Security Information

Strong Password Policies: We enforce strong password requirements, including complexity and length.

OAuth 2.0: For third-party integrations, we use OAuth 2.0 to ensure secure and seamless authentication.

Encryption: User data is encrypted both in transit (using TLS/SSL) to protect against unauthorized access.

User files uploaded to the Rhetoric system are stored for 7 days and then automatically deleted.

Small portions of text from user briefs are stored securely in the system database until the user/owner selects to delete a scored brief from the user interface. These text portions are visible only to the user/owner who uploaded them and are illustrative of text that the system suggests changing.

When a user deletes a scored brief from the user interface, all remnants of the brief, quotes, and scores are immediately removed from the system. If briefs have not been automatically deleted at the 7-day mark, a user-triggered delete will immediately delete the brief before the 7-day mark.

No data from uploaded briefs is used for any Artificial Intelligence (AI) training or modeling.

Data Anonymization: Sensitive user information is anonymized where possible to minimize risk in case of data breaches.

User Data: Rhetoric collects only first and last name, company, email, IP address, and role. No additional personal data are collected, and these data are never sold or transferred.

Automatic Logout: Users are automatically logged out after a period of inactivity to prevent unauthorized access on unattended devices.

Regular Security Updates: We regularly update our software to patch vulnerabilities and ensure protection against the latest threats.

Secure Development Lifecycle: Security is integrated into every phase of our software development lifecycle, from design to deployment.

User-Focused Incident Response Plan: Our incident response plan includes specific protocols for notifying and assisting users in case of a security breach.

Data Breach Notification: Users are promptly informed of any data breaches that may affect their personal information, along with steps they can take to protect themselves.

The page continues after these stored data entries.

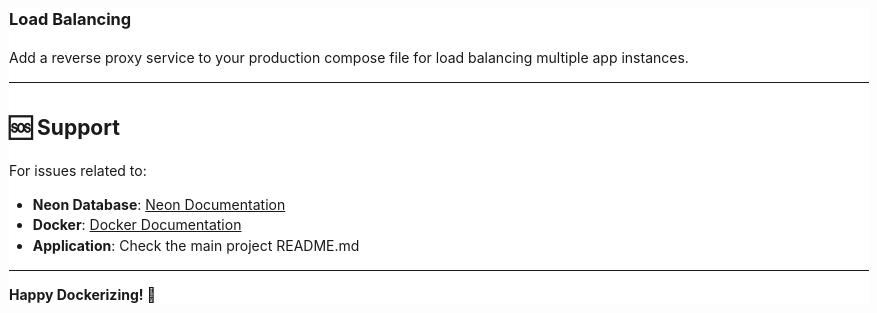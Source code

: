 ### Load Balancing
Add a reverse proxy service to your production compose file for load balancing multiple app instances.

---

## 🆘 Support

For issues related to:
- **Neon Database**: [Neon Documentation](https://neon.com/docs)
- **Docker**: [Docker Documentation](https://docs.docker.com)
- **Application**: Check the main project README.md

---

**Happy Dockerizing! 🐳**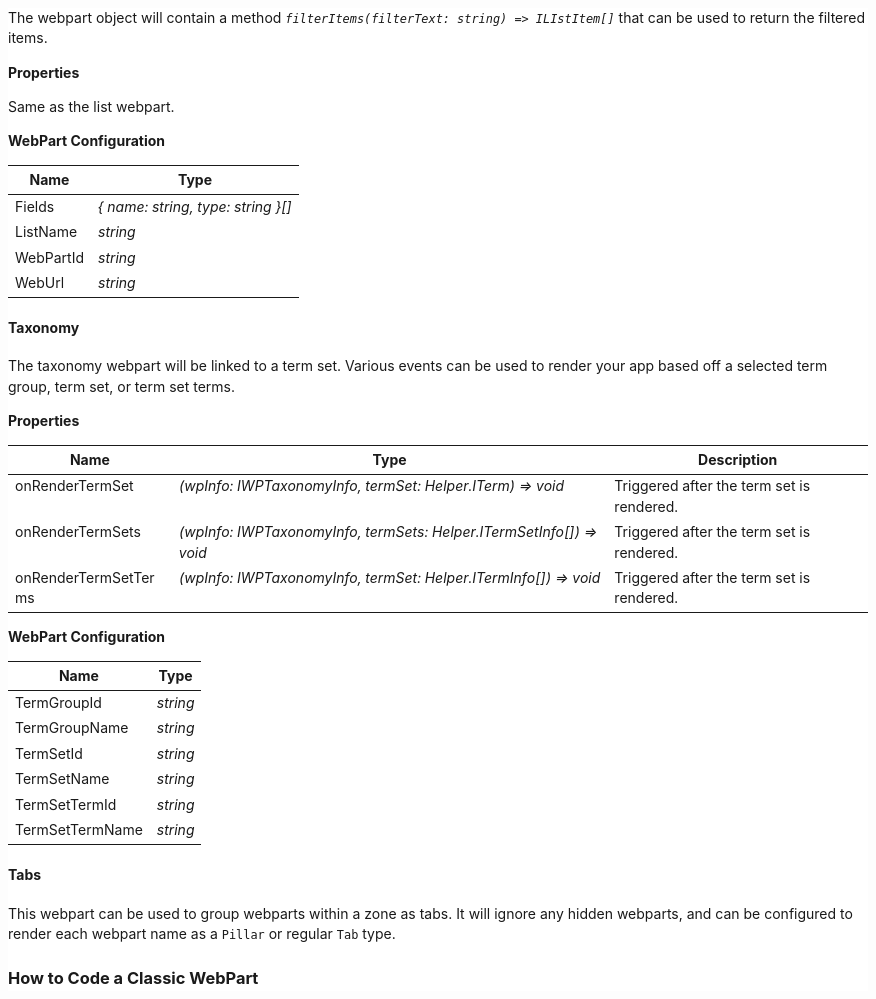The webpart object will contain a method _`filterItems(filterText: string) => ILIstItem[]`_ that can be used to return the filtered items.

**Properties**

Same as the list webpart.

**WebPart Configuration**

| Name | Type |
| --- | --- |
| Fields | _{ name: string, type: string }[]_ |
| ListName | _string_ |
| WebPartId | _string_ |
| WebUrl | _string_ |

#### Taxonomy

The taxonomy webpart will be linked to a term set. Various events can be used to render your app based off a selected term group, term set, or term set terms.

**Properties**

| Name | Type | Description |
| --- | --- | --- |
| onRenderTermSet | _(wpInfo: IWPTaxonomyInfo, termSet: Helper.ITerm) => void_ | Triggered after the term set is rendered. |
| onRenderTermSets | _(wpInfo: IWPTaxonomyInfo, termSets: Helper.ITermSetInfo[]) => void_ | Triggered after the term set is rendered. |
| onRenderTermSetTerms | _(wpInfo: IWPTaxonomyInfo, termSet: Helper.ITermInfo[]) => void_ | Triggered after the term set is rendered. |

**WebPart Configuration**

| Name | Type |
| --- | --- |
| TermGroupId | _string_ |
| TermGroupName | _string_ |
| TermSetId | _string_ |
| TermSetName | _string_ |
| TermSetTermId | _string_ |
| TermSetTermName | _string_ |

#### Tabs

This webpart can be used to group webparts within a zone as tabs. It will ignore any hidden webparts, and can be configured to render each webpart name as a `Pillar` or regular `Tab` type.

### How to Code a Classic WebPart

Secure APIs: Third-party integrations are secured through robust API security measures, including authentication, rate limiting, and encryption.

Vendor Security Assessments: We conduct security assessments for third-party vendors to ensure they meet our security standards and protect user data appropriately.

Feedback Loop: We encourage users to report security concerns and provide feedback, which is used to continuously improve our security measures.

Regular Audits: Internal and external security audits are conducted to ensure ongoing compliance and identify areas for improvement.